# Exercise aim
Transcribe the data below verbatim from the line with "- Aplicar mismo protocolo en fecha diferente" to the line with "- **UX:** Mostrar diálogo". Include both of those lines.

# Provided data
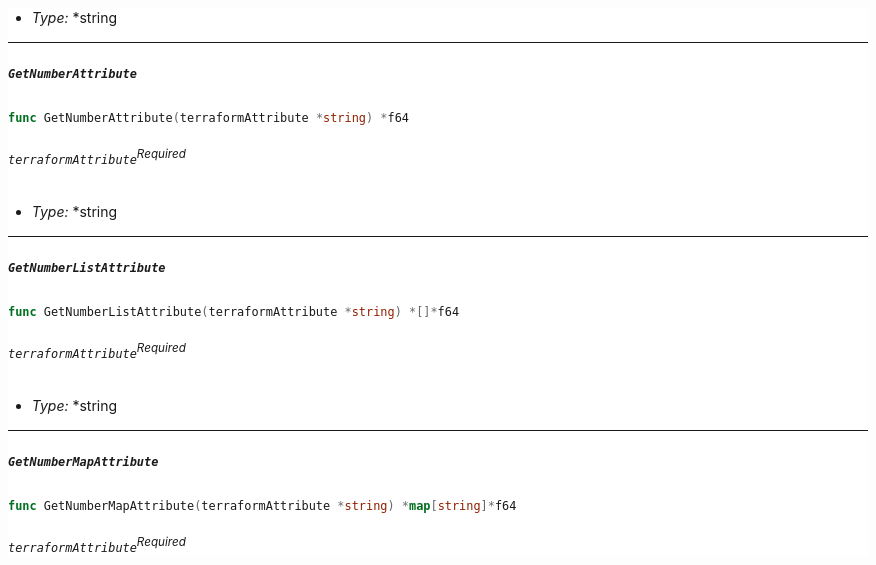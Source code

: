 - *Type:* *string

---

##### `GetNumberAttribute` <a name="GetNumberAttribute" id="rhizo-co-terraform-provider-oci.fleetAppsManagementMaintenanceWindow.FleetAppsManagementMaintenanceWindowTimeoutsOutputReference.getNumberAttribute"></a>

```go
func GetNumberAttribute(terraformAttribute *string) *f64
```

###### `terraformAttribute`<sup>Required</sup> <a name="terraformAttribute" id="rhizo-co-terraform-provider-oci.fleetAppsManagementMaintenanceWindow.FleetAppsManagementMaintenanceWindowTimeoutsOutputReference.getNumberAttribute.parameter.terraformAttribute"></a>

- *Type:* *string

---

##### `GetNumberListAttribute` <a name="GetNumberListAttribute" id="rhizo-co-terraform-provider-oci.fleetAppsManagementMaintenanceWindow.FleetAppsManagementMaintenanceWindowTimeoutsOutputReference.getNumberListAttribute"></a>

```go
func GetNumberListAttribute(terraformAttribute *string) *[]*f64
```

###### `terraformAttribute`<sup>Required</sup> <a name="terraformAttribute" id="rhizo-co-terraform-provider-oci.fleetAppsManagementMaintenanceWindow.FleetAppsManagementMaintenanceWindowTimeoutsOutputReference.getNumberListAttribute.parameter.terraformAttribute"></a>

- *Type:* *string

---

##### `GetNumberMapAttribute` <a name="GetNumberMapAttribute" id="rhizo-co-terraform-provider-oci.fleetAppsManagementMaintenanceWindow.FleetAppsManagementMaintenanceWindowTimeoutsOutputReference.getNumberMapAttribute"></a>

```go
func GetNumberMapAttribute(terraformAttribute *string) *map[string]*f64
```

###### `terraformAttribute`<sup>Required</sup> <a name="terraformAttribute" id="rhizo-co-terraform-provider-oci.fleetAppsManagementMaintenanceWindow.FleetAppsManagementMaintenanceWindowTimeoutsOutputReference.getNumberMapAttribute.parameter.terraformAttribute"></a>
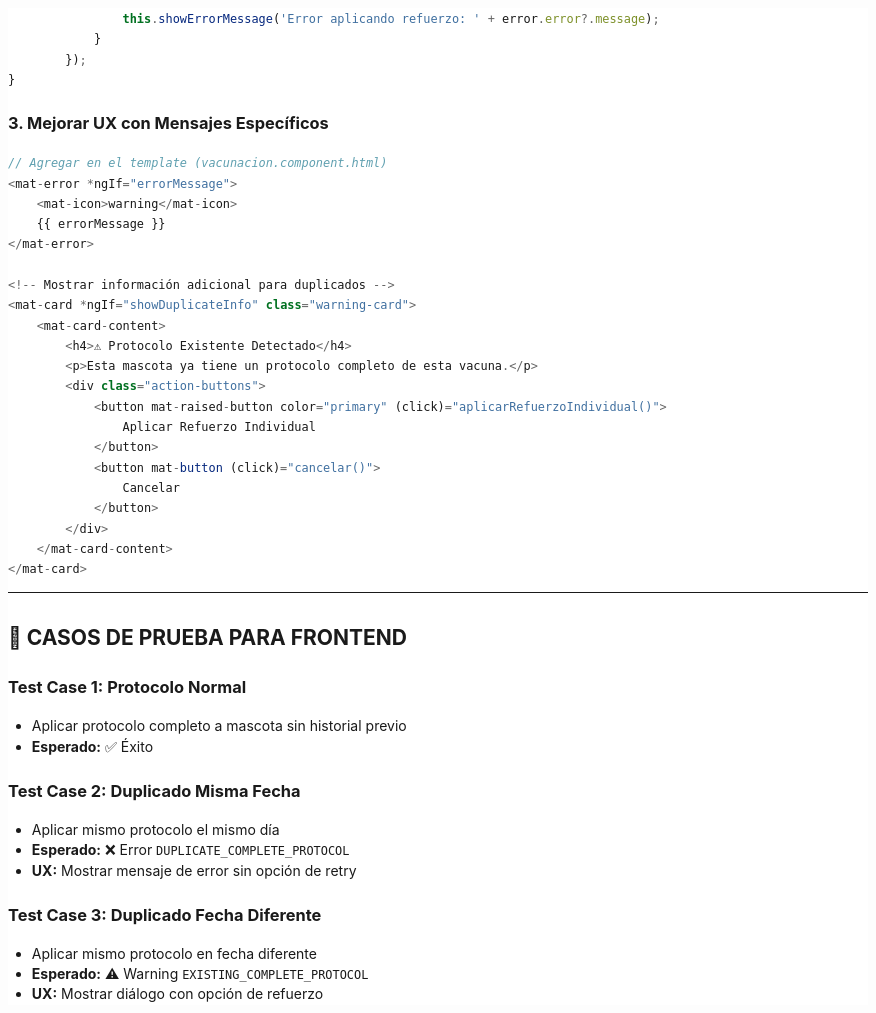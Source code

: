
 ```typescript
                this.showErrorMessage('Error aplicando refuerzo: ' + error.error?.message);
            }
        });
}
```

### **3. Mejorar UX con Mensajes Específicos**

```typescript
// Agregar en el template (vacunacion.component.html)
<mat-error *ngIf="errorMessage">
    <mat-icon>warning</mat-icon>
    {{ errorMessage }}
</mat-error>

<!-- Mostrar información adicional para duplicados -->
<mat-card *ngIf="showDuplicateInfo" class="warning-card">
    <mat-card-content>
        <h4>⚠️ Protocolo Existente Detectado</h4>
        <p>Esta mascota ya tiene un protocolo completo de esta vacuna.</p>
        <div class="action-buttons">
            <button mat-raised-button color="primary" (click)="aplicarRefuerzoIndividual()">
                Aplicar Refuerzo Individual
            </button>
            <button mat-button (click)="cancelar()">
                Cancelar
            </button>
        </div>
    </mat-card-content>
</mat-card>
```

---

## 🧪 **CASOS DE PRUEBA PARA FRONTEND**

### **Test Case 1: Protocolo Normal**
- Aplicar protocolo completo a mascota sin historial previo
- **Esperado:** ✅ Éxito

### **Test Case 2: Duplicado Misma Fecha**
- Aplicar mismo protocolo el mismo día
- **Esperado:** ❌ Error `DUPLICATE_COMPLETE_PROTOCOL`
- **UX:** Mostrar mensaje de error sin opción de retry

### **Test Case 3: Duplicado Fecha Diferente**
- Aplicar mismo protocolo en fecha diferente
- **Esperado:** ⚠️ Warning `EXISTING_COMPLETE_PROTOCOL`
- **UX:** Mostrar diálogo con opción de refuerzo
---
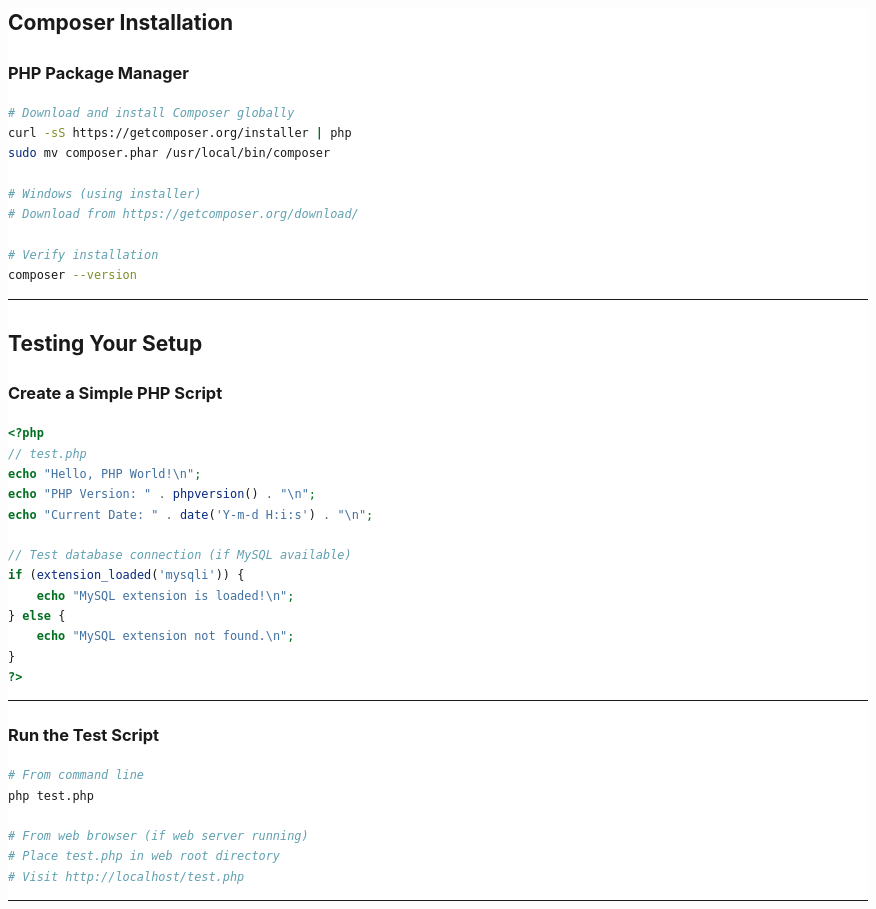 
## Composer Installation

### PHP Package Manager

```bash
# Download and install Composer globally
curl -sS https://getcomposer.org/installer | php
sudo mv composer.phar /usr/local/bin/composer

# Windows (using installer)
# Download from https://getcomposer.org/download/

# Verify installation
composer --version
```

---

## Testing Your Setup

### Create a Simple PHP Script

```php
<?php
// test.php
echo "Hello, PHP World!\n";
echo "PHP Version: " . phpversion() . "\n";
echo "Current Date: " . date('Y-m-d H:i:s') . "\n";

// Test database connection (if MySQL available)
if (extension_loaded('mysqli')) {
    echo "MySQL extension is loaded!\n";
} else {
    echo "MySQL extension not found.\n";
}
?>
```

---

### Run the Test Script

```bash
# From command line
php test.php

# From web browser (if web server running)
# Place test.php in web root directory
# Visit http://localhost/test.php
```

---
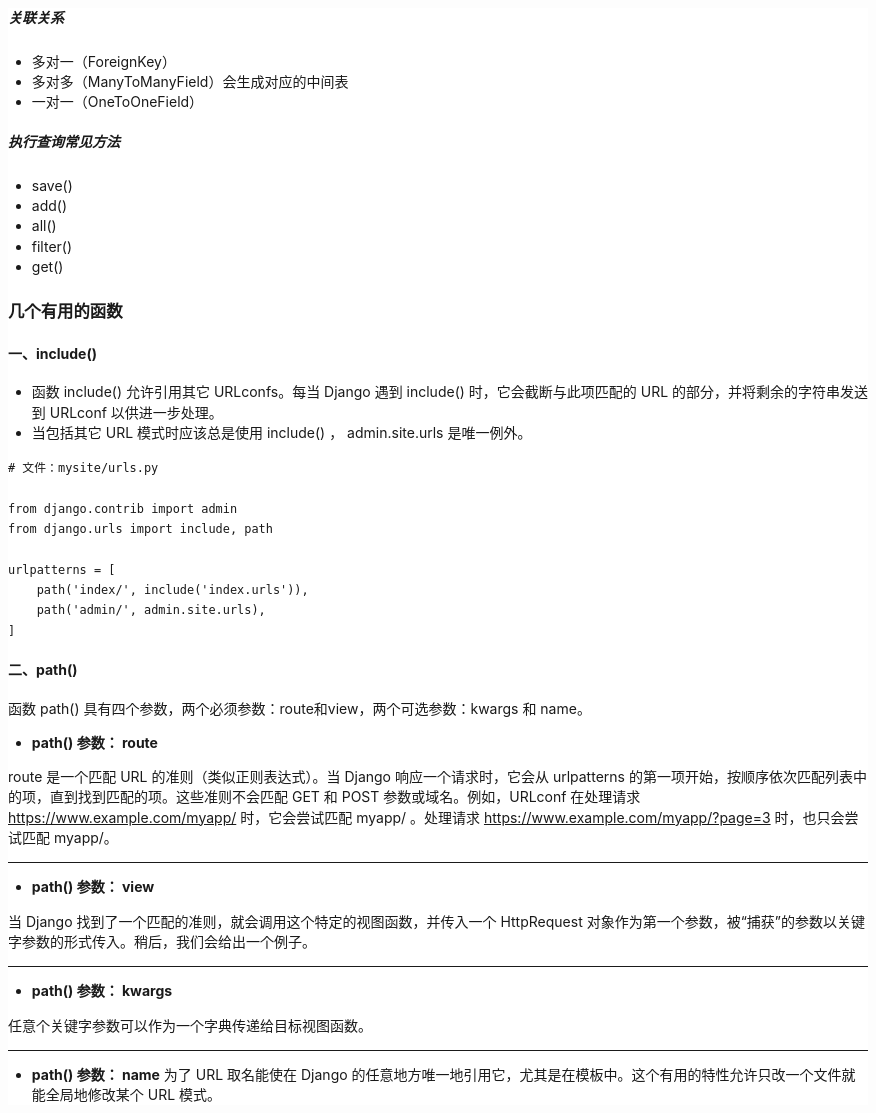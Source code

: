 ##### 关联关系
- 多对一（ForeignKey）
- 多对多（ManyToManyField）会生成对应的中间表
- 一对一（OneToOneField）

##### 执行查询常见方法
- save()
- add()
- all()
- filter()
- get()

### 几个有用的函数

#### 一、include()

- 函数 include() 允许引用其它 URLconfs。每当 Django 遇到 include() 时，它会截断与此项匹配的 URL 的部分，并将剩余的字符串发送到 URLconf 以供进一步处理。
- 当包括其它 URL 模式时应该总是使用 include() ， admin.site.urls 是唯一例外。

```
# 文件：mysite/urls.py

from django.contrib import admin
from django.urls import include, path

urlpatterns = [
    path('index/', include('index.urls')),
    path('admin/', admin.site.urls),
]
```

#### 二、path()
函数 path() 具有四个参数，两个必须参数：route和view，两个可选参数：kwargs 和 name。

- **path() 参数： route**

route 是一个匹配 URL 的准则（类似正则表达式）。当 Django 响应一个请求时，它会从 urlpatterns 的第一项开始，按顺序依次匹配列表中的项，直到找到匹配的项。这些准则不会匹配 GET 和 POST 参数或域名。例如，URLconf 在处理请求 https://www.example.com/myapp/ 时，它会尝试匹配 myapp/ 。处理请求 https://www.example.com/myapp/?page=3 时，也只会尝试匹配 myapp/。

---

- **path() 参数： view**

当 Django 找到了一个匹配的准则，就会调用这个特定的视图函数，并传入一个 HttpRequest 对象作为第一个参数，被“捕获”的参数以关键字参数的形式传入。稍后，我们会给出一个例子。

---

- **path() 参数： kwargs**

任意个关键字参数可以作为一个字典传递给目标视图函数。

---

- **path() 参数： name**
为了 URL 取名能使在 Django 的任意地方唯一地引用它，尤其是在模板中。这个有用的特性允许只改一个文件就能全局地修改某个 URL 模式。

# Solution to this task
- Aplicar mismo protocolo en fecha diferente
- **Esperado:** ⚠️ Warning `EXISTING_COMPLETE_PROTOCOL`
- **UX:** Mostrar diálogo con opción de refuerzo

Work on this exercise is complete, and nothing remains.